More data. How big is your fellowship hall (width, length, height). What sort of finish to the walls, ceiling, floors? What do you propose to use the system for? Is it for speakers, musical groups or what? Do you want to mount your speakers on the walls, in the ceiling or what?

Can't give recommendations without knowing all this (and probably more). It sounds like you want it to be low budget, so y'all probably don't want to pay for a consultant (which you really might want to do anyway).


----------



## cj12 (Jun 9, 2013)

Thanks For a Quick Reply. I don't know that much yet. I just found out today and they are are getting me more info. All I know is they are putting acoustic paneling on the walls and the ceiling. I have tied to get them to get a consultant but they say it is to much. My Budget is around $1,000. The room is a octagon and it is about 75' across.


----------



## JLNorthGA (Jun 10, 2013)

cj12 said:


> Thanks For a Quick Reply. I don't know that much yet. I just found out today and they are are getting me more info. All I know is they are putting acoustic paneling on the walls and the ceiling. I have tied to get them to get a consultant but they say it is to much. My Budget is around $1,000. The room is a octagon and it is about 75' across.

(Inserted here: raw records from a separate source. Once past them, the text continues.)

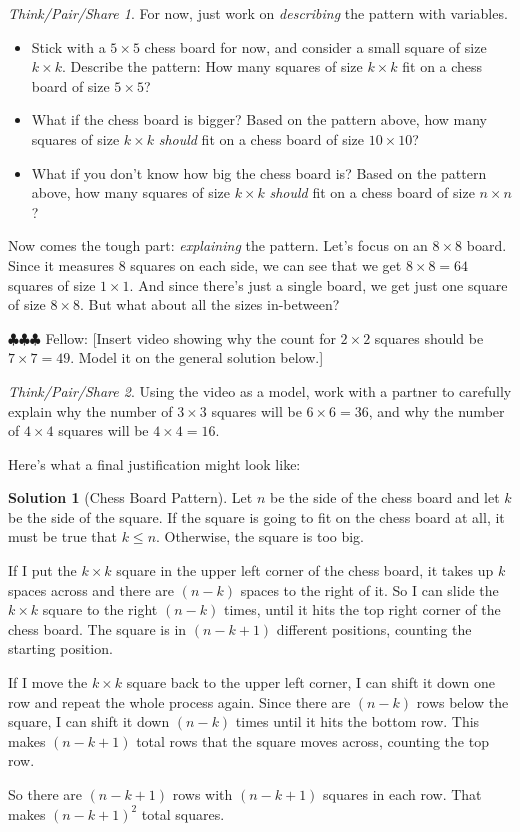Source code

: \documentclass[10pt, reqno]{amsart}
\theoremstyle{remark}
\newtheorem*{thinkpair*}{Think/Pair/Share}
\theoremstyle{definition}
\newtheorem*{sol*}{Solution}
\numberwithin{equation}{section}  %
\newcommand{\fellow}[1]{{\color{magenta} \sf $\clubsuit\clubsuit\clubsuit$ Fellow: [#1]}}
\begin{document}
\begin{thinkpair*}
For now, just work on \emph{describing} the pattern with variables.  
\begin{itemize}
\item
Stick with a $5 \times 5 $ chess board for now, and consider a small square of size $k \times k$.  Describe the pattern: How many squares of size $k \times k$ fit on a chess board of size $5\times 5$?
\item
What if the chess board is bigger?  Based on the pattern above,  how many squares of size $k \times k$ \emph{should} fit on a chess board of size $10 \times 10$?
\item
What if you don't know how big the chess board is?  Based on the pattern above,  how many squares of size $k \times k$ \emph{should} fit on a chess board of size $n \times n$?
\end{itemize}
\end{thinkpair*}

Now comes the tough part: \emph{explaining} the pattern.  Let's focus on an $8 \times 8$ board.  Since it measures $8$ squares on each side, we can see that we get $8 \times 8 = 64$ squares of size $1 \times 1$.  And since there's just a single board, we get just one square of size $8 \times 8$.  But what about all the sizes in-between?

\fellow{Insert video showing why the count for $2 \times 2$ squares should be $7 \times 7  = 49$.  Model it on the general solution below.}

\begin{thinkpair*}
Using the video as a model, work with a partner to carefully explain why the number of $3 \times 3$ squares will be $6 \times 6 = 36$, and why the number of $4 \times 4$ squares will be $4 \times 4 = 16$.
\end{thinkpair*} 

Here's what a final justification might look like:  

\begin{sol*}[Chess Board Pattern]
Let $n$ be the side of the chess board and let $k$ be the side of the square.  If the square is going to fit on the chess board at all, it must be true that $k \leq n$.  Otherwise, the square is too big.

If I put the $k \times k$ square in the upper left corner of the chess board, it takes up $k$ spaces across and there are $(n-k)$ spaces to the right of it.  So I can slide the $k \times k$ square to the right $(n-k)$ times, until it hits the top right corner of the chess board.  The square is in $(n-k+1)$ different positions, counting the starting position.

If I move the $k \times k$ square back to the upper left corner, I can shift it down one row and repeat the whole process again.  Since there are $(n-k)$ rows below the square, I can shift it down $(n-k)$ times until it hits the bottom row.  This makes $(n-k+1)$ total rows that the square moves across, counting the top row.

So there are $(n-k+1)$ rows with $(n-k+1)$ squares in each row.  That makes $(n-k+1)^2$ total squares.  
\end{sol*}
\end{document}
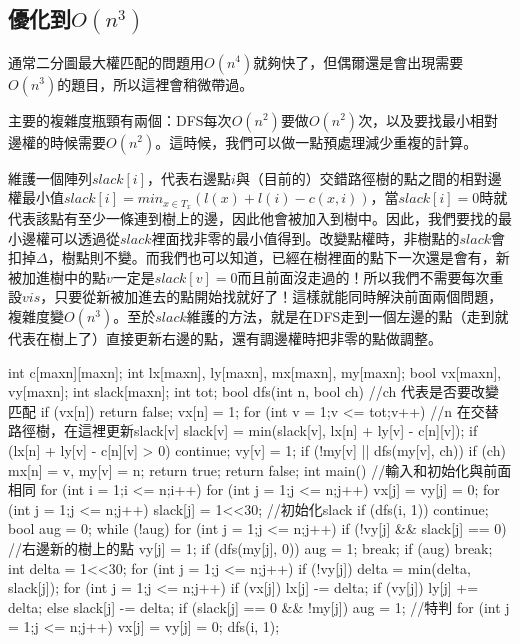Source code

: \documentclass[main.tex]{subfiles}
\begin{document}
\subsection{優化到$O(n^3)$}
通常二分圖最大權匹配的問題用$O(n^4)$就夠快了，但偶爾還是會出現需要$O(n^3)$的題目，所以這裡會稍微帶過。
\par 主要的複雜度瓶頸有兩個：DFS每次$O(n^2)$要做$O(n^2)$次，以及要找最小相對邊權的時候需要$O(n^2)$。這時候，我們可以做一點預處理減少重複的計算。
\par 維護一個陣列$slack[i]$，代表右邊點$i$與（目前的）交錯路徑樹的點之間的相對邊權最小值\(slack[i] = min_{x \in T_x}(l(x) + l(i) - c(x, i))\)，當$slack[i] = 0$時就代表該點有至少一條連到樹上的邊，因此他會被加入到樹中。因此，我們要找的最小邊權可以透過從\(slack\)裡面找非零的最小值得到。改變點權時，非樹點的\(slack\)會扣掉\(\Delta\)，樹點則不變。而我們也可以知道，已經在樹裡面的點下一次還是會有，新被加進樹中的點$v$一定是$slack[v] = 0$而且前面沒走過的！所以我們不需要每次重設$vis$，只要從新被加進去的點開始找就好了！這樣就能同時解決前面兩個問題，複雜度變$O(n^3)$。至於$slack$維護的方法，就是在DFS走到一個左邊的點（走到就代表在樹上了）直接更新右邊的點，還有調邊權時把非零的點做調整。
\begin{C++}
int c[maxn][maxn];
int lx[maxn], ly[maxn], mx[maxn], my[maxn];
bool vx[maxn], vy[maxn];
int slack[maxn];
int tot;
bool dfs(int n, bool ch) { //ch 代表是否要改變匹配
    if (vx[n]) return false;
    vx[n] = 1;
    for (int v = 1;v <= tot;v++) {
        //n 在交替路徑樹，在這裡更新slack[v]
        slack[v] = min(slack[v], lx[n] + ly[v] - c[n][v]);
        if (lx[n] + ly[v] - c[n][v] > 0) continue;
        vy[v] = 1;
        if (!my[v] || dfs(my[v], ch)) {
            if (ch) mx[n] = v, my[v] = n;
            return true;
        }
    }
    return false;
}
int main() {
    //輸入和初始化與前面相同
    for (int i = 1;i <= n;i++) {
        for (int j = 1;j <= n;j++) vx[j] = vy[j] = 0;
        for (int j = 1;j <= n;j++) slack[j] = 1<<30; //初始化slack
		if (dfs(i, 1)) continue;
        bool aug = 0;
        while (!aug) {
            for (int j = 1;j <= n;j++) {
                if (!vy[j] && slack[j] == 0) { //右邊新的樹上的點
					vy[j] = 1;
					if (dfs(my[j], 0)) {
						aug = 1;
						break;
					}
                }
            }
            if (aug) break;
            int delta = 1<<30;
            for (int j = 1;j <= n;j++) {
                if (!vy[j]) delta = min(delta, slack[j]);
            }
            for (int j = 1;j <= n;j++) {
                if (vx[j]) lx[j] -= delta;
                if (vy[j]) ly[j] += delta;
                else {
                    slack[j] -= delta;
                    if (slack[j] == 0 && !my[j]) aug = 1; //特判
                }
            }
        }
        for (int j = 1;j <= n;j++) vx[j] = vy[j] = 0;
        dfs(i, 1);
    }
}    


\end{C++}
\end{document}
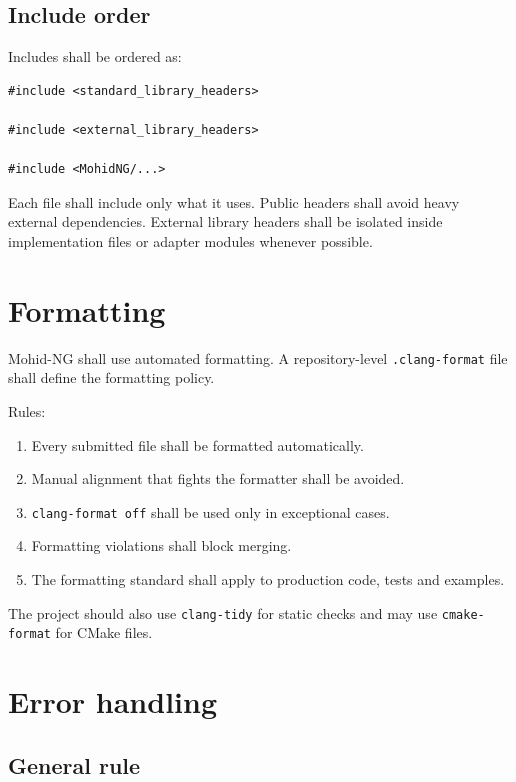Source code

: \documentclass[11pt,a4paper]{article}
\newcommand{\code}[1]{\texttt{#1}}
\begin{document}
\subsection{Include order}

Includes shall be ordered as:

\begin{lstlisting}[style=mohidcpp]
#include <standard_library_headers>

#include <external_library_headers>

#include <MohidNG/...>
\end{lstlisting}

Each file shall include only what it uses. Public headers shall avoid heavy external dependencies. External library headers shall be isolated inside implementation files or adapter modules whenever possible.

\section{Formatting}

Mohid-NG shall use automated formatting. A repository-level \code{.clang-format} file shall define the formatting policy.

Rules:

\begin{enumerate}
  \item Every submitted file shall be formatted automatically.
  \item Manual alignment that fights the formatter shall be avoided.
  \item \code{clang-format off} shall be used only in exceptional cases.
  \item Formatting violations shall block merging.
  \item The formatting standard shall apply to production code, tests and examples.
\end{enumerate}

The project should also use \code{clang-tidy} for static checks and may use \code{cmake-format} for CMake files.

\section{Error handling}

\subsection{General rule}
\end{document}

How high is the ceiling? What are your intended uses? What would like for this sound system to do for you? How high of a quality do you want?

As an example, you can get a portable PA system that you tuck away into storage when done. Cost is say - $600. For that you get an inexpensive powered mixer, two monitor speakers, two main speakers, some microphones and cabling. For a bit more - say $800 you can get a Yamaha portable PA.

What will it sound like - well that's the problem. It will sound like a portable PA. Fine for some applications and poor for others.


----------



## museav (Jun 10, 2013)

cj12 said:


> Thanks For a Quick Reply. I don't know that much yet. I just found out today and they are are getting me more info. All I know is they are putting acoustic paneling on the walls and the ceiling. I have tied to get them to get a consultant but they say it is to much. My Budget is around $1,000. The room is a octagon and it is about 75' across.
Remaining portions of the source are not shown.